With Facebook’s new IPO that that features Mark Zuckerberg retaining operational control of the company, attention has refocused on how Facebook plans to grow its business moving forward. I’m of the opinion that Facebook isn’t going anywhere anytime soon. I’m my class today, we talked about the virtues of Google + as an alternative, but with nobody on this new social networking alternative, there is a strong aversion to join up. How google resolves this problem will determine how much it can compete with Facebook.

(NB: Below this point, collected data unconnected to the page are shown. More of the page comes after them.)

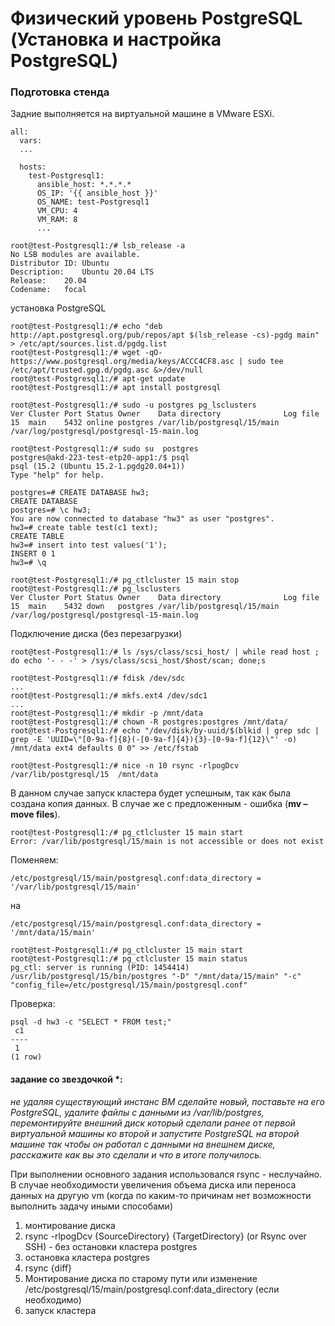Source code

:# Физический уровень PostgreSQL (Установка и настройка PostgreSQL)

### Подготовка стенда
Задние выполняется на виртуальной машине в VMware ESXi.
```
all:
  vars:
  ...
  
  hosts:
    test-Postgresql1:
      ansible_host: *.*.*.*
      OS_IP: '{{ ansible_host }}'
      OS_NAME: test-Postgresql1
      VM_CPU: 4
      VM_RAM: 8
      ...
```

```shell
root@test-Postgresql1:/# lsb_release -a
No LSB modules are available.
Distributor ID:	Ubuntu
Description:	Ubuntu 20.04 LTS
Release:	20.04
Codename:	focal
```
установка PostgreSQL
```shell
root@test-Postgresql1:/# echo "deb http://apt.postgresql.org/pub/repos/apt $(lsb_release -cs)-pgdg main" > /etc/apt/sources.list.d/pgdg.list
root@test-Postgresql1:/# wget -qO- https://www.postgresql.org/media/keys/ACCC4CF8.asc | sudo tee /etc/apt/trusted.gpg.d/pgdg.asc &>/dev/null
root@test-Postgresql1:/# apt-get update
root@test-Postgresql1:/# apt install postgresql
```
```shell
root@test-Postgresql1:/# sudo -u postgres pg_lsclusters
Ver Cluster Port Status Owner    Data directory              Log file
15  main    5432 online postgres /var/lib/postgresql/15/main /var/log/postgresql/postgresql-15-main.log
```

```shell
root@test-Postgresql1:/# sudo su  postgres
postgres@akd-223-test-etp20-app1:/$ psql
psql (15.2 (Ubuntu 15.2-1.pgdg20.04+1))
Type "help" for help.

postgres=# CREATE DATABASE hw3;
CREATE DATABASE
postgres=# \c hw3;
You are now connected to database "hw3" as user "postgres".
hw3=# create table test(c1 text);
CREATE TABLE
hw3=# insert into test values('1');
INSERT 0 1
hw3=# \q
```
```shell
root@test-Postgresql1:/# pg_ctlcluster 15 main stop
root@test-Postgresql1:/# pg_lsclusters
Ver Cluster Port Status Owner    Data directory              Log file
15  main    5432 down   postgres /var/lib/postgresql/15/main /var/log/postgresql/postgresql-15-main.log
```
Подключение диска (без перезагрузки)
```shell
root@test-Postgresql1:/# ls /sys/class/scsi_host/ | while read host ; do echo '- - -' > /sys/class/scsi_host/$host/scan; done;s

root@test-Postgresql1:/# fdisk /dev/sdc
...
root@test-Postgresql1:/# mkfs.ext4 /dev/sdc1
...
root@test-Postgresql1:/# mkdir -p /mnt/data
root@test-Postgresql1:/# chown -R postgres:postgres /mnt/data/
root@test-Postgresql1:/# echo "/dev/disk/by-uuid/$(blkid | grep sdc | grep -E 'UUID=\"[0-9a-f]{8}(-[0-9a-f]{4}){3}-[0-9a-f]{12}\"' -o) /mnt/data ext4 defaults 0 0" >> /etc/fstab
```

```shell
root@test-Postgresql1:/# nice -n 10 rsync -rlpogDcv /var/lib/postgresql/15  /mnt/data
```
В данном случае запуск кластера будет успешным, так как была
создана копия данных. В случае же с предложенным -
ошибка (**mv – move files**).

```shell
root@test-Postgresql1:/# pg_ctlcluster 15 main start
Error: /var/lib/postgresql/15/main is not accessible or does not exist
```
Поменяем:
```shell
/etc/postgresql/15/main/postgresql.conf:data_directory = '/var/lib/postgresql/15/main'
```
на
```shell
/etc/postgresql/15/main/postgresql.conf:data_directory = '/mnt/data/15/main'
```

```shell
root@test-Postgresql1:/# pg_ctlcluster 15 main start
root@test-Postgresql1:/# pg_ctlcluster 15 main status
pg_ctl: server is running (PID: 1454414)
/usr/lib/postgresql/15/bin/postgres "-D" "/mnt/data/15/main" "-c" "config_file=/etc/postgresql/15/main/postgresql.conf"
```
Проверка:
```shell
psql -d hw3 -c "SELECT * FROM test;"
 c1
----
 1
(1 row)
```
#### задание со звездочкой *:
_не удаляя существующий инстанс ВМ сделайте новый, поставьте
на его PostgreSQL, удалите файлы с данными из /var/lib/postgres,
перемонтируйте внешний диск который сделали ранее от первой
виртуальной машины ко второй и запустите PostgreSQL на второй
машине так чтобы он работал с данными на внешнем диске,
расскажите как вы это сделали и что в итоге получилось._

При выполнении основного задания использовался rsync - неслучайно.
В случае необходимости увеличения объема диска или переноса данных на другую vm
(когда по каким-то причинам нет возможности выполнить задачу иными способами)

1. монтирование диска
2. rsync -rlpogDcv {SourceDirectory} {TargetDirectory} (or Rsync over SSH) - без остановки кластера postgres
3. остановка кластера postgres
4. rsync {diff}
5. Монтирование диска по старому пути или изменение /etc/postgresql/15/main/postgresql.conf:data_directory (если необходимо)
6. запуск кластера 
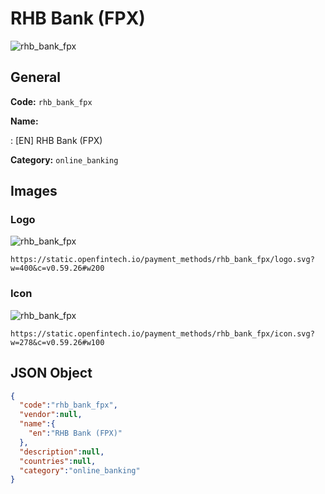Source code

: 
# RHB Bank (FPX) 
![rhb_bank_fpx](https://static.openfintech.io/payment_methods/rhb_bank_fpx/logo.svg?w=400&c=v0.59.26#w200)  

## General 
**Code:** `rhb_bank_fpx` 
 
**Name:** 
 
:	[EN] RHB Bank (FPX) 
 
**Category:** `online_banking` 
 

## Images 

### Logo 
![rhb_bank_fpx](https://static.openfintech.io/payment_methods/rhb_bank_fpx/logo.svg?w=400&c=v0.59.26#w200)  

```
https://static.openfintech.io/payment_methods/rhb_bank_fpx/logo.svg?w=400&c=v0.59.26#w200
```  

### Icon 
![rhb_bank_fpx](https://static.openfintech.io/payment_methods/rhb_bank_fpx/icon.svg?w=278&c=v0.59.26#w100)  

```
https://static.openfintech.io/payment_methods/rhb_bank_fpx/icon.svg?w=278&c=v0.59.26#w100
```  

## JSON Object 

```json
{
  "code":"rhb_bank_fpx",
  "vendor":null,
  "name":{
    "en":"RHB Bank (FPX)"
  },
  "description":null,
  "countries":null,
  "category":"online_banking"
}
```  

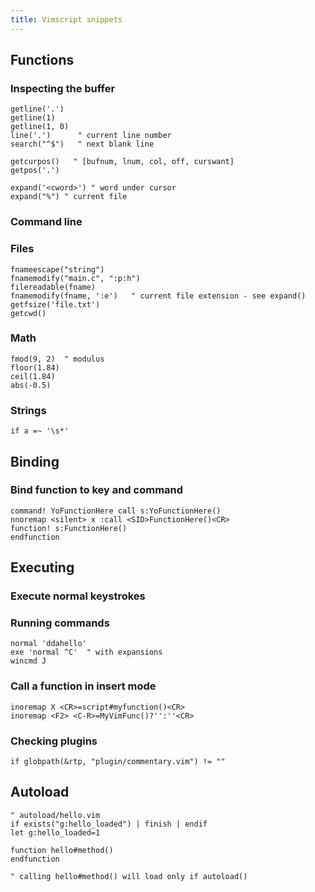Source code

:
 ```yaml
---
title: Vimscript snippets
---
```


## Functions

### Inspecting the buffer

    getline('.')
    getline(1)
    getline(1, 0)
    line('.')      " current line number
    search("^$")   " next blank line

    getcurpos()   " [bufnum, lnum, col, off, curswant]
    getpos('.')

    expand('<cword>') " word under cursor
    expand("%") " current file

### Command line

    

### Files

    fnameescape("string")
    fnamemodify("main.c", ":p:h")
    filereadable(fname)
    fnamemodify(fname, ':e')   " current file extension - see expand()
    getfsize('file.txt')
    getcwd()

### Math

    fmod(9, 2)  " modulus
    floor(1.84)
    ceil(1.84)
    abs(-0.5)

### Strings

    if a =~ '\s*'

## Binding

### Bind function to key and command

    command! YoFunctionHere call s:YoFunctionHere()
    nnoremap <silent> x :call <SID>FunctionHere()<CR>
    function! s:FunctionHere()
    endfunction

## Executing

### Execute normal keystrokes

### Running commands

    normal 'ddahello'
    exe 'normal ^C'  " with expansions
    wincmd J

### Call a function in insert mode

    inoremap X <CR>=script#myfunction()<CR>
    inoremap <F2> <C-R>=MyVimFunc()?'':''<CR>

### Checking plugins

    if globpath(&rtp, "plugin/commentary.vim") != ""

## Autoload

    " autoload/hello.vim
    if exists("g:hello_loaded") | finish | endif
    let g:hello_loaded=1

    function hello#method()
    endfunction

    " calling hello#method() will load only if autoload()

But for now, the “sharing train” is leaving the station and of critical concern for everyone is whether to “get on board” (e.g. thrust oneself headlong into sharing) or to resist. A defining battle going forward re: social networking is how you can resist. It’s not as easy as it sounds. If you’re friends and family are on Facebook, does option out make you an anachronism within your networks? You can become the crumudgeon poster who sounds warning bells on your status updates, but that will make you a “buzz kill” pretty quick. Facebook is betting that you won’t resist….that you can’t resist. This is both brilliant and insidious…. they’ve created a good that is as addictive as a drug.. social connection. Stay tuned 🙂

So Facebook is going public. The circle is complete. Now Facebook users can invest in the company that turns them into the product being sold. The forthcoming IPO will no doubt lead to shareholder demands to become even more profitable by finding more ways to extract value out of it’s product… (e.g. you and me).

This is not an impossible task. There is so much more of ourselves that we could be sharing. Gary Wolf’s fantastic NYT article about the Quantified Self movement illustrates the ease with which we can collect data on ourselves. From miles run to pulse rate to mood, the ways in which we can “operationalize” ourselves are limitless. Social media has made this a norm. As one app designer put it:

“People got used to sharing,” says David Lammers-Meis, who leads the design work on the fitness-tracking products at Garmin. “The more they want to share, the more they want to have something to share.” Personal data are ideally suited to a social life of sharing. You might not always have something to say, but you always have a number to report.

This culture of sharing is personally rewarding in so many ways. But we just at the start of thinking about the negative consequences of accelerated sharing. What happens to those of use who want to be more judicious in what we share? The “to share or not to share” question” may be the most significant social question of the 21st century. Do we rush headlong into a sharing culture or do we resist it? As Gary Wolf’s article points out there is this great superficial collective itch that revealing satisfies:

When we quantify ourselves, there isn’t the imperative to see through our daily existence into a truth buried at a deeper level. Instead, the self of our most trivial thoughts and actions, the self that, without technical help, we might barely notice or recall, is understood as the self we ought to get to know.

This operationalization of the self provides as many challenges as it does benefits. In a book I’ve written about Facebook that will come out in July I argue that Facebook puts an undue stress on our desire to “know ourselves” through our symbolic interaction with those we “friend.” I want to offer a deeper concern — what happens to the “self we do not know” or even know we want to know? Anytime we make the self a subject, we’re drawn inward. We see the world “out there” through the lens of the interior, or the personal. But not everything is personal. Of course, we always see the world through our own eyes, but what I think accelerated sharing does is “wear grooves” into our being so that we have more difficulty standing outside of ourselves to see the objective world as it is. This undermines the possibility of seeing or imagining alternative notions of the self.